I don't like the original center caps which are here - http://www.tirerack.com/images...P.jpg








Is there another center cap that will fit? Preferably a VW Symbol?


_Modified by VWGolfA4 at 3:19 PM 5-11-2008_


----------



## frenchfriedcaddy (Jan 31, 2006)

*Re: Alternative Center Caps for Enkei RPF1's? (VWGolfA4)*

You could do what I'm doing, I guess...
I've got BMW bottlecaps, and I'm replacing the BMW center logos with VW ones that I got off ebay. 

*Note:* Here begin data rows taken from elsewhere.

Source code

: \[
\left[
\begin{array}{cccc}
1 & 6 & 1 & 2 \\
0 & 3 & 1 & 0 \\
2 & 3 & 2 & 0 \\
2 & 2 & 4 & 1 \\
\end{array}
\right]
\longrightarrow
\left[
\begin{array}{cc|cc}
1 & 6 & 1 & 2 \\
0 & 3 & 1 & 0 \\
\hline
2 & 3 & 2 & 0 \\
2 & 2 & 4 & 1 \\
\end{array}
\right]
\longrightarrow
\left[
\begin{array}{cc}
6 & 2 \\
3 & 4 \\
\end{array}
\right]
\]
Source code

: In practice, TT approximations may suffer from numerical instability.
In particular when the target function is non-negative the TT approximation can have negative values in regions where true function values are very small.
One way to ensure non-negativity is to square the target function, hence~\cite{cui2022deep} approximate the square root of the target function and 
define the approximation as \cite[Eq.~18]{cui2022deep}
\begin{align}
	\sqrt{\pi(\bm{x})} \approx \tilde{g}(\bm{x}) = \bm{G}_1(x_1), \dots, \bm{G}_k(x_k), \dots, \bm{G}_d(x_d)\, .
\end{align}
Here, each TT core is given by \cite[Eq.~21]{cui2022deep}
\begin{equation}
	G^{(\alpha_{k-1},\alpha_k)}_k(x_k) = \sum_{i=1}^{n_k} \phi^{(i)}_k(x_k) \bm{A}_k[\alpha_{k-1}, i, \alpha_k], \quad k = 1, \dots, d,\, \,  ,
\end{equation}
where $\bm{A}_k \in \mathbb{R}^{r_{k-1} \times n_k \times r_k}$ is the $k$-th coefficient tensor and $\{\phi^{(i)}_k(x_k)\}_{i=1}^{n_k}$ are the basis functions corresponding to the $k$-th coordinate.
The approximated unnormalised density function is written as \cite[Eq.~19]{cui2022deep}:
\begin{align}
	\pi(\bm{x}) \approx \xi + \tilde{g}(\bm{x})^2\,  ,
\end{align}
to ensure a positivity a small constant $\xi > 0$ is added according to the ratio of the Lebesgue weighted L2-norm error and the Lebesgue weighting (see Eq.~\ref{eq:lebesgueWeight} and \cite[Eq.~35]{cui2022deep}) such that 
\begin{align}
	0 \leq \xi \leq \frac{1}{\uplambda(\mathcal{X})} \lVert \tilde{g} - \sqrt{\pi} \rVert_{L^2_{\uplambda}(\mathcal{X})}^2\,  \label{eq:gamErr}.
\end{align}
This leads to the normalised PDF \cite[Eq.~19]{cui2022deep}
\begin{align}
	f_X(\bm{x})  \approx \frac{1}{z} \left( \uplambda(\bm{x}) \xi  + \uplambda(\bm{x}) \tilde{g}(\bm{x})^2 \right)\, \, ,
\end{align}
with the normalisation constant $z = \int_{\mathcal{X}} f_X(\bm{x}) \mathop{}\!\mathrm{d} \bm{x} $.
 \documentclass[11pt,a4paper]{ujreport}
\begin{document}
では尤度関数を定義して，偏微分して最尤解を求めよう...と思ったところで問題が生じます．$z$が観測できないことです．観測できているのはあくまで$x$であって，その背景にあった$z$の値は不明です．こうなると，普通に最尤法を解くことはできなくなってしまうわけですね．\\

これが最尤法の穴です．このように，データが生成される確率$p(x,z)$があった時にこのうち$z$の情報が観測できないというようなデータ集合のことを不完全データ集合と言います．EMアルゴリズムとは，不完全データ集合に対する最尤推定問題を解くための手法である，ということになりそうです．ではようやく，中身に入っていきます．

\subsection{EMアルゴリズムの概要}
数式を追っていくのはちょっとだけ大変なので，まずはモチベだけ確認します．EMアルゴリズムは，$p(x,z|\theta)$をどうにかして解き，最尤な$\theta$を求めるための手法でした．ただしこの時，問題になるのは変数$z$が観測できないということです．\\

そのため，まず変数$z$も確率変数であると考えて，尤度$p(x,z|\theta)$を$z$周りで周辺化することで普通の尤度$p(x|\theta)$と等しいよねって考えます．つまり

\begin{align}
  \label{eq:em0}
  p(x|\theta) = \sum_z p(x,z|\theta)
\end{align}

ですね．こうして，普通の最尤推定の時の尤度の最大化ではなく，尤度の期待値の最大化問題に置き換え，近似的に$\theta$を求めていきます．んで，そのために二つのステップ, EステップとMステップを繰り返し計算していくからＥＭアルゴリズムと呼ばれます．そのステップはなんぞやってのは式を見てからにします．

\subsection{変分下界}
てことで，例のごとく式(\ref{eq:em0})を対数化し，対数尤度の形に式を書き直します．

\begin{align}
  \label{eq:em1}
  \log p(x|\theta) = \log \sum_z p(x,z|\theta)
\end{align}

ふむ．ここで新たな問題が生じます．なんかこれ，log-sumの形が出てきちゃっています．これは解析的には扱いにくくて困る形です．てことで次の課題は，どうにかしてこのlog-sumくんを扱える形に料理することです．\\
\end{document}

http://cgi.ebay.com/ebaymotors...wItem









They're not "factory vw" accessories or anything, but they look like they're decent quality. Mine are 1.75", but there are others out there that are different sizes, not sure how big that enkei centercap logo is, but you could check when you get them... So you still use the same cap, but with a different logo in the middle, get it?


----------



## VWGolfA4 (Apr 5, 2000)

*Re: Alternative Center Caps for Enkei RPF1's? (frenchfriedcaddy)*

Thank you!


----------



## frenchfriedcaddy (Jan 31, 2006)

*Re: Alternative Center Caps for Enkei RPF1's? (VWGolfA4)*

np. If you keep an eye out, sometimes he lists them as a 16.99 auction instead of the 19.99 buy-it-now price, that's how I got mine http://****************.com/smile/emthup.gif


----------



## VWGolfA4 (Apr 5, 2000)

*Re: Alternative Center Caps for Enkei RPF1's? (frenchfriedcaddy)*

Option above is no longer available, does anyone else know of anything?


----------